(Pictures paired with source code)
= = = = =

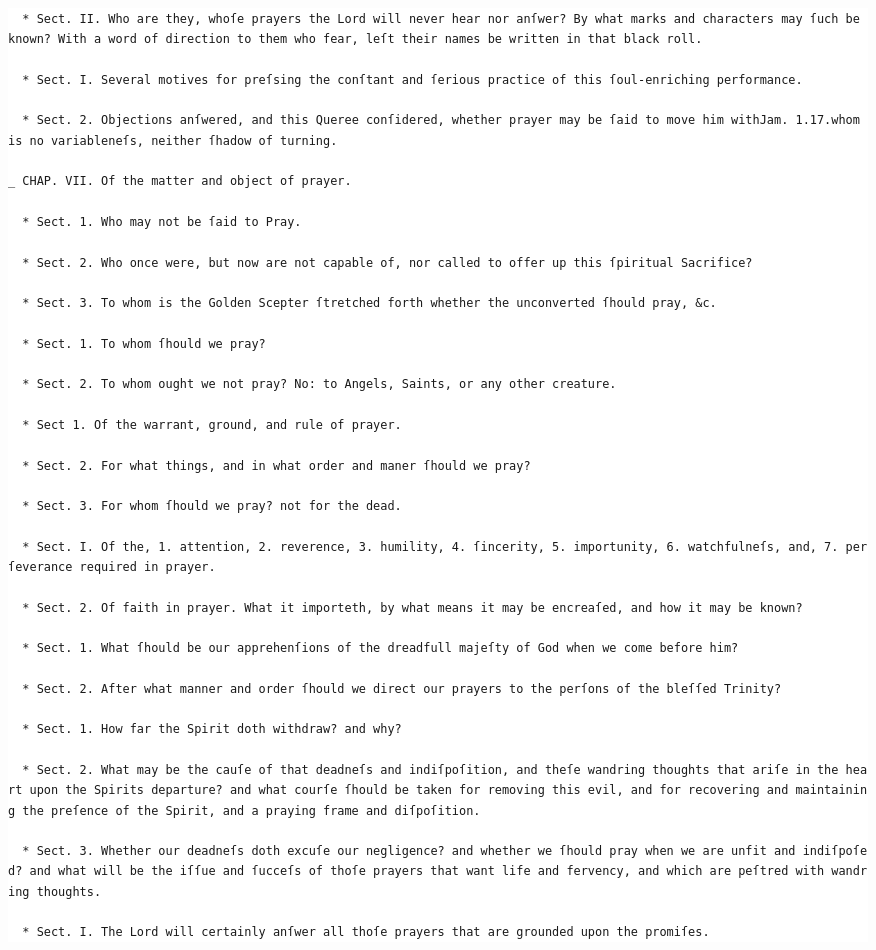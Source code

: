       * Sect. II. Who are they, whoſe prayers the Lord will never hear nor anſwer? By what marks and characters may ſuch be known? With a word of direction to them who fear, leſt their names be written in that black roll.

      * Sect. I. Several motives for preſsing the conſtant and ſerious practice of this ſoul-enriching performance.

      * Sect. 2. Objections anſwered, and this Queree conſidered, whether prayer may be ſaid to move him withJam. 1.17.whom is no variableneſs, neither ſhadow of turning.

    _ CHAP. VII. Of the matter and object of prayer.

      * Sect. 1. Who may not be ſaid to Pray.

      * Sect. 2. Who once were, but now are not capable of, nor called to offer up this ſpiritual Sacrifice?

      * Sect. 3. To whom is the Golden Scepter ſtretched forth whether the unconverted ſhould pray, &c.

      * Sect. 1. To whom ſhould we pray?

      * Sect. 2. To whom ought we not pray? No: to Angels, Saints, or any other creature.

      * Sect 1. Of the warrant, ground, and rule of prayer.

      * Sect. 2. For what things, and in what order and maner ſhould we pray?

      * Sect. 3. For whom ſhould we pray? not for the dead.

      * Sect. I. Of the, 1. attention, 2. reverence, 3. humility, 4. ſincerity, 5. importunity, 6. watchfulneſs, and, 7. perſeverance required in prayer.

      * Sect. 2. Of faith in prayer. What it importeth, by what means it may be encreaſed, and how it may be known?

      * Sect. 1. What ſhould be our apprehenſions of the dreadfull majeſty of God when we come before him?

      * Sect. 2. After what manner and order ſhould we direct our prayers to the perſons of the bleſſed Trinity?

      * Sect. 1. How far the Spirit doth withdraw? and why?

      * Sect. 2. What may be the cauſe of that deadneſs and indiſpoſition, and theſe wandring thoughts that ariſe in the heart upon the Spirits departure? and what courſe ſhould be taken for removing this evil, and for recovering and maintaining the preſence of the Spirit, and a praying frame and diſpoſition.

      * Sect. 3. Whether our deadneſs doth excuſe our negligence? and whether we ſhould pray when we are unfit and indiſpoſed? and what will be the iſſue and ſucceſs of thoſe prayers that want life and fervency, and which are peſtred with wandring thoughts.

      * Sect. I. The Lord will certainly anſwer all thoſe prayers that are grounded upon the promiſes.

= = = = =

> _WHAT NEEDS TO BE DONE_: Only the lines from the one with "maner ſhould we pray?" through the last line above should be restated, word for word.

> _SOLUTION_:
      * Sect. 2. For what things, and in what order and maner ſhould we pray?

      * Sect. 3. For whom ſhould we pray? not for the dead.

      * Sect. I. Of the, 1. attention, 2. reverence, 3. humility, 4. ſincerity, 5. importunity, 6. watchfulneſs, and, 7. perſeverance required in prayer.

      * Sect. 2. Of faith in prayer. What it importeth, by what means it may be encreaſed, and how it may be known?

      * Sect. 1. What ſhould be our apprehenſions of the dreadfull majeſty of God when we come before him?

      * Sect. 2. After what manner and order ſhould we direct our prayers to the perſons of the bleſſed Trinity?

      * Sect. 1. How far the Spirit doth withdraw? and why?

      * Sect. 2. What may be the cauſe of that deadneſs and indiſpoſition, and theſe wandring thoughts that ariſe in the heart upon the Spirits departure? and what courſe ſhould be taken for removing this evil, and for recovering and maintaining the preſence of the Spirit, and a praying frame and diſpoſition.

      * Sect. 3. Whether our deadneſs doth excuſe our negligence? and whether we ſhould pray when we are unfit and indiſpoſed? and what will be the iſſue and ſucceſs of thoſe prayers that want life and fervency, and which are peſtred with wandring thoughts.

      * Sect. I. The Lord will certainly anſwer all thoſe prayers that are grounded upon the promiſes.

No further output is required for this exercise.